The front brace is positioned between the two sides. It has the holes for mounting the bearing block and rods. The square holes on the bottom are for eventually mounting plates that may contain holes for various controls, such as an E-stop or power switch. Even if you won’t be using these holes, I suggest you cut them anyway for future upgrades.
The rear brace is much like the front brace. Instead of the bearing block, a motor will be mounted. The holes for this are identical to the front brace. A large slot has been cut into the bottom of the brace for access to various connections to the CNC.
The top brace (Figure 4) is used to help stiffen the frame. It is placed between the two sides near the top of the CNC. This brace can also be used to anchor cables or hoses.
In addition to the frame components listed above, the following hardware fasteners were used to hold the components together:
- 12, 1/4-20 Cross Dowels
- 12, 1/4-20 x 2” hex bolts
- 12, 1/4 washers
The 1/4-20 cross dowels can be purchased here: Cross Dowels
To assemble the frame, cross dowels are inserted into the face mounting holes of the front, rear, and top braces.
The cross dowels are designed to fit into a 1/2" hole in the face as shown Figure 5.
A 1/4-20 x 2” bolt with washer is then inserted into the face of the sides and then into the appropriate cross dowel access hole as shown in Figure 6.
The exploded view (Figure 7) shows each of the 12 cross dowel connection points. Once assembled and tightened the frame is very rigid. When assembling the frame, make sure the bottom is sitting firmly on a flat surface. This is important to keep the linear rods lined up correctly.
Cross Dowel Jig
In order to accurately drill the access holes in the edges of the braces, I created a small cross dowel jig, shown in Figure 8. The jig kit is available on the KronosRobotics website. It is assembled by slipping the two sides over the three guide plates and held in place with two screws shown in Figure 9.
The jig is slipped over the edge of the brace and the 1/2” hole in the jig is centered over a cross dowel hole on the face of the brace, as shown in Figure 10.

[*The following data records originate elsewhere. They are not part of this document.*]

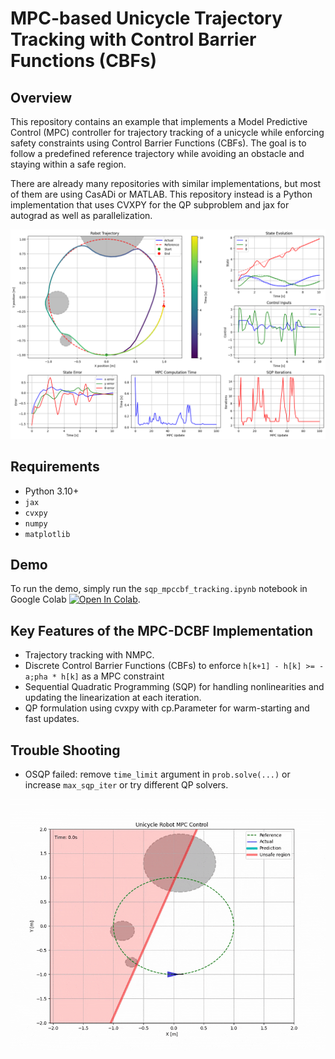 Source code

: # MPC-based Unicycle Trajectory Tracking with Control Barrier Functions (CBFs)
## Overview
This repository contains an example that implements a Model Predictive Control (MPC) controller for trajectory tracking of a unicycle while enforcing safety constraints using Control Barrier Functions (CBFs). The goal is to follow a predefined reference trajectory while avoiding an obstacle and staying within a safe region.

There are already many repositories with similar implementations, but most of them are using CasADi or MATLAB. This repository instead is a Python implementation that uses CVXPY for the QP subproblem and jax for autograd as well as parallelization.

![](assets/mpccbf_tracking.png)

## Requirements
- Python 3.10+
- `jax`
- `cvxpy`
- `numpy`
- `matplotlib`

## Demo
To run the demo, simply run the `sqp_mpccbf_tracking.ipynb` notebook in Google Colab [![Open In Colab](https://colab.research.google.com/assets/colab-badge.svg)](https://colab.research.google.com/github/shaoanlu/sqp_nmpc_cbf_cvxpy/blob/main/sqp_mpccbf_tracking.ipynb).

## Key Features of the MPC-DCBF Implementation
- Trajectory tracking with NMPC.
- Discrete Control Barrier Functions (CBFs) to enforce  `h[k+1] - h[k] >= -a;pha * h[k]` as a MPC constraint
- Sequential Quadratic Programming (SQP) for handling nonlinearities and updating the linearization at each iteration.
- QP formulation using cvxpy with cp.Parameter for warm-starting and fast updates.

## Trouble Shooting
- OSQP failed: remove `time_limit` argument in `prob.solve(...)` or increase `max_sqp_iter` or try different QP solvers.

![](assets/mpccbf_tracking_anim.gif)
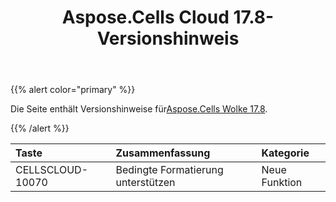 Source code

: ﻿---
title: Aspose.Cells Cloud 17.8-Versionshinweis
second_title: Aspose.Cells Cloud Documen
type: docs
url: /de/aspose-cells-cloud-17-8-release-notes/
aliases: [/aspose-cells-for-cloud-17-8-release-notes/]
description: Aspose.Cells Cloud unterstützt Excel zum Erstellen, Konvertieren, Zusammenführen, Aufteilen, Schützen, inneren Objektvorgang usw
weight: 40
---
{{% alert color="primary" %}} 

 Die Seite enthält Versionshinweise für[Aspose.Cells Wolke 17.8](https://downloads.aspose.com/cells/cloud/new-releases/aspose.cells-for-cloud-17.8/).

{{% /alert %}} 

|**Taste**|**Zusammenfassung**|**Kategorie**|
|:- |:- |:- |
|CELLSCLOUD-10070|Bedingte Formatierung unterstützen|Neue Funktion|

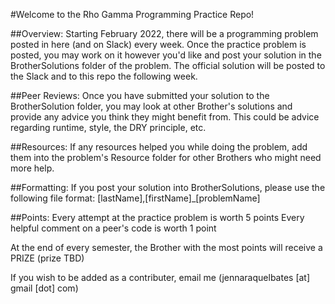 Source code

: #Welcome to the Rho Gamma Programming Practice Repo! 

##Overview:
Starting February 2022, there will be a programming problem posted in here (and on Slack) every week. Once the practice problem is posted, you may work on it however you'd like and post your solution in the BrotherSolutions folder of the problem. The official solution will be posted to the Slack and to this repo the following week.

##Peer Reviews:
Once you have submitted your solution to the BrotherSolution folder, you may look at other Brother's solutions and provide any advice you think they might benefit from. This could be advice regarding runtime, style, the DRY principle, etc. 

##Resources:
If any resources helped you while doing the problem, add them into the problem's Resource folder for other Brothers who might need more help. 

##Formatting:
If you post your solution into BrotherSolutions, please use the following file format: [lastName],[firstName]_[problemName]

##Points:
Every attempt at the practice problem is worth 5 points
Every helpful comment on a peer's code is worth 1 point

At the end of every semester, the Brother with the most points will receive a PRIZE (prize TBD)

If you wish to be added as a contributer, email me (jennaraquelbates [at] gmail [dot] com)
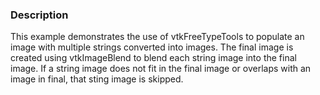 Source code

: ### Description

This example demonstrates the use of vtkFreeTypeTools to populate an image with multiple strings converted into images. The final image is created using vtkImageBlend to blend each string image into the final image. If a string image does not fit in the final image or overlaps with an image in final, that sting image is skipped.
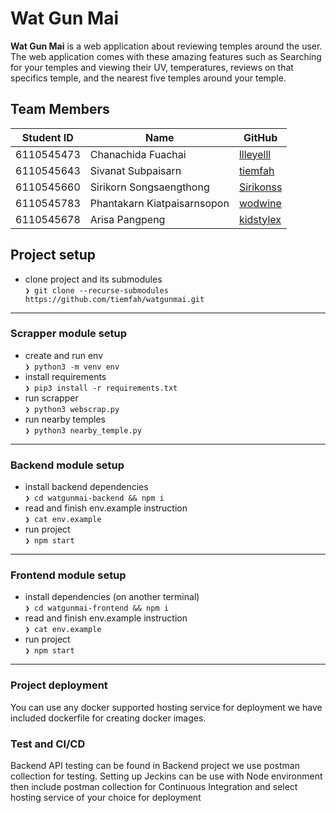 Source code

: # Wat Gun Mai

**Wat Gun Mai** is a web application about reviewing temples around the user. The web application comes with these amazing features such as Searching for your temples and viewing their UV, temperatures, reviews on that specifics temple, and the nearest five temples around your temple.

Team Members
---

| Student ID   | Name                         | GitHub                                        |
|--------------|------------------------------|-----------------------------------------------|
| 6110545473   | Chanachida Fuachai           | [llleyelll](https://github.com/llleyelll)     |
| 6110545643   | Sivanat Subpaisarn           | [tiemfah](https://github.com/tiemfah)         |
| 6110545660   | Sirikorn Songsaengthong      | [Sirikonss](https://github.com/Sirikonss)     |
| 6110545783   | Phantakarn Kiatpaisarnsopon  | [wodwine](https://github.com/wodwine)         |
| 6110545678   | Arisa Pangpeng               | [kidstylex](https://github.com/kidstylex)         |

Project setup
---
 * clone project and its submodules   
 `❯ git clone --recurse-submodules https://github.com/tiemfah/watgunmai.git`  
 ---
 ### Scrapper module setup
 * create and run env  
 `❯ python3 -m venv env`
 * install requirements  
 `❯ pip3 install -r requirements.txt`  
 * run scrapper  
 `❯ python3 webscrap.py` 
 * run nearby temples  
 `❯ python3 nearby_temple.py` 
 ---
 ### Backend module setup
 * install backend dependencies  
 `❯ cd watgunmai-backend && npm i`  
 * read and finish env.example instruction  
 `❯ cat env.example`  
 * run project  
 `❯ npm start`
 ---
 ### Frontend module setup
 * install dependencies (on another terminal)  
 `❯ cd watgunmai-frontend && npm i` 
 * read and finish env.example instruction  
 `❯ cat env.example` 
 * run project  
 `❯ npm start`
 ---

### Project deployment
You can use any docker supported hosting service for deployment we have included dockerfile for creating docker images.

### Test and CI/CD
Backend API testing can be found in Backend project we use postman collection for testing.
Setting up Jeckins can be use with Node environment then include postman collection for Continuous Integration and select hosting service of your choice for deployment
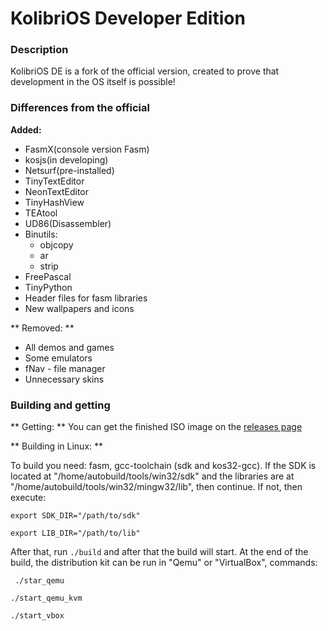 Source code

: # KolibriOS Developer Edition
### Description
KolibriOS DE is a fork of the official version, created to prove that development in the OS itself is possible!
### Differences from the official
**Added:**

- FasmX(console version Fasm)
- kosjs(in developing)
- Netsurf(pre-installed)
- TinyTextEditor
- NeonTextEditor
- TinyHashView
- TEAtool
- UD86(Disassembler)
- Binutils:
    - objcopy
    - ar
    - strip
- FreePascal
- TinyPython 
- Header files for fasm libraries
- New wallpapers and icons

** Removed: **

- All demos and games
- Some emulators
- fNav - file manager
- Unnecessary skins

### Building and getting

** Getting: ** 
You can get the finished ISO image on the [releases page](https://github.com/turbocat2001/KolibriOS-DE/releases)

** Building in Linux: ** 

To build you need: fasm, gcc-toolchain (sdk and kos32-gcc). If the SDK is located at "/home/autobuild/tools/win32/sdk" and the libraries are at "/home/autobuild/tools/win32/mingw32/lib", then continue. 
If not, then execute:

`export SDK_DIR="/path/to/sdk"`

`export LIB_DIR="/path/to/lib"`

After that, run ` ./build ` and after that the build will start. At the end of the build, the distribution kit can be run in "Qemu" or
"VirtualBox", commands:

` ./star_qemu`

`./start_qemu_kvm` 

`./start_vbox`

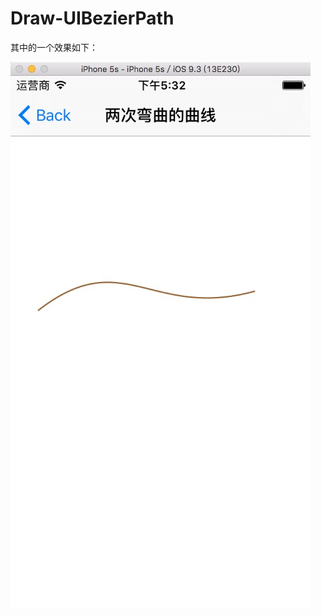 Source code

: # Draw-UIBezierPath

其中的一个效果如下：


![image](https://github.com/LoveMeiM/Draw-UIBezierPath/raw/master/效果.png)
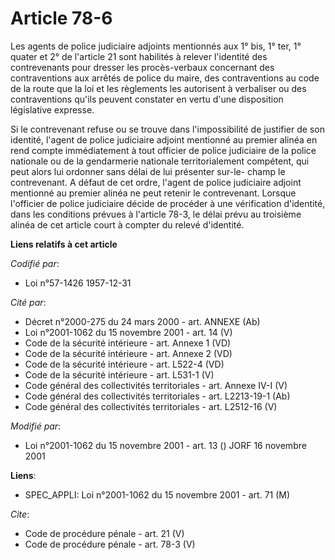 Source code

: # Article 78-6

Les agents de police judiciaire adjoints mentionnés aux 1° bis, 1° ter, 1° quater et 2° de l'article 21 sont habilités à
relever l'identité des contrevenants pour dresser les procès-verbaux concernant des contraventions aux arrêtés de police du
maire, des contraventions au code de la route que la loi et les règlements les autorisent à verbaliser ou des contraventions
qu'ils peuvent constater en vertu d'une disposition législative expresse. 

Si le contrevenant refuse ou se trouve dans l'impossibilité de justifier de son identité, l'agent de police judiciaire
adjoint mentionné au premier alinéa en rend compte immédiatement à tout officier de police judiciaire de la police nationale
ou de la gendarmerie nationale territorialement compétent, qui peut alors lui ordonner sans délai de lui présenter sur-le-
champ le contrevenant. A défaut de cet ordre, l'agent de police judiciaire adjoint mentionné au premier alinéa ne peut
retenir le contrevenant. Lorsque l'officier de police judiciaire décide de procéder à une vérification d'identité, dans les
conditions prévues à l'article 78-3, le délai prévu au troisième alinéa de cet article court à compter du relevé d'identité.

**Liens relatifs à cet article**

_Codifié par_:

  - Loi n°57-1426 1957-12-31

_Cité par_:

  - Décret n°2000-275 du 24 mars 2000 - art. ANNEXE (Ab)
  - Loi n°2001-1062 du 15 novembre 2001 - art. 14 (V)
  - Code de la sécurité intérieure - art. Annexe 1 (VD)
  - Code de la sécurité intérieure - art. Annexe 2 (VD)
  - Code de la sécurité intérieure - art. L522-4 (VD)
  - Code de la sécurité intérieure - art. L531-1 (V)
  - Code général des collectivités territoriales - art. Annexe IV-I (V)
  - Code général des collectivités territoriales - art. L2213-19-1 (Ab)
  - Code général des collectivités territoriales - art. L2512-16 (V)

_Modifié par_:

  - Loi n°2001-1062 du 15 novembre 2001 - art. 13 () JORF 16 novembre 2001

**Liens**:

  - SPEC_APPLI: Loi n°2001-1062 du 15 novembre 2001 - art. 71 (M)

_Cite_:

  - Code de procédure pénale - art. 21 (V)
  - Code de procédure pénale - art. 78-3 (V)
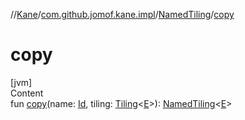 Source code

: //[Kane](../../index.md)/[com.github.jomof.kane.impl](../index.md)/[NamedTiling](index.md)/[copy](copy.md)



# copy  
[jvm]  
Content  
fun [copy](copy.md)(name: [Id](../index.md#%5Bcom.github.jomof.kane.impl%2FId%2F%2F%2FPointingToDeclaration%2F%5D%2FClasslikes%2F-2004631606), tiling: [Tiling](../-tiling/index.md)<[E](index.md)>): [NamedTiling](index.md)<[E](index.md)>  



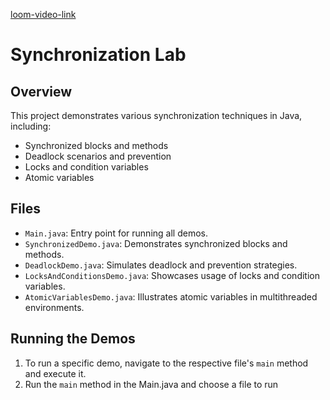 [loom-video-link](https://www.loom.com/share/b20e466df8d74ff3ab21135cda9a6824)

# Synchronization Lab

## Overview
This project demonstrates various synchronization techniques in Java, including:

- Synchronized blocks and methods
- Deadlock scenarios and prevention
- Locks and condition variables
- Atomic variables

## Files
- `Main.java`: Entry point for running all demos.
- `SynchronizedDemo.java`: Demonstrates synchronized blocks and methods.
- `DeadlockDemo.java`: Simulates deadlock and prevention strategies.
- `LocksAndConditionsDemo.java`: Showcases usage of locks and condition variables.
- `AtomicVariablesDemo.java`: Illustrates atomic variables in multithreaded environments.

## Running the Demos
1. To run a specific demo, navigate to the respective file's `main` method and execute it.
2. Run  the `main`  method  in the Main.java  and choose a file to  run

A 1/2" bolt can be placed into the hole to help secure the jig to the brace, as shown in Figure 11. A 1/8” drill bit is then used to drill a pilot hole into the edge. Once the pilot is drilled, remove the jig and use a 5/16” drill bit to enlarge the hole. When drilling the access holes, make sure you drill them past the cross dowel hole in the face. This is done to give you some space for the bolt as it exits the cross dowel.
The four cleats are provided to mount a shelf. This will allow you to place some of the electronics inside the frame. While the cleats can be made from particle board or other engineered material, I recommend a quality plywood like baltic birch. A solid wood like pine will also work well. The shelf will be attached to the cleats with wood screws later in this project.
The cleats are secured to the frame using the following hardware:
- 12, #6-32 x 2” machine screws
- 12, #6-32 hex nuts
- 12, #6 lock washers
- 12, #6 flat washers
Figures 12 and 13 show how the cleat is attached to the frame. Even if you don’t plan on adding a shelf to mount some of your electronics, I still recommend installing the cleats. It is much easier to add them now than it is later after the Y-axis has been installed.
This completes the KReduCNC frame assembly. If you are building along with me, your machine should look like the one shown here.
The drawing files for the frame components can be downloaded here:
Please note that these files are subject to change. You will need some sort of CAD software that can import eps or pdf files to use them. They are raw 2D drawing files without annotations. Near the end of this series I will offer a complete set of annotated drawing files and/or templates.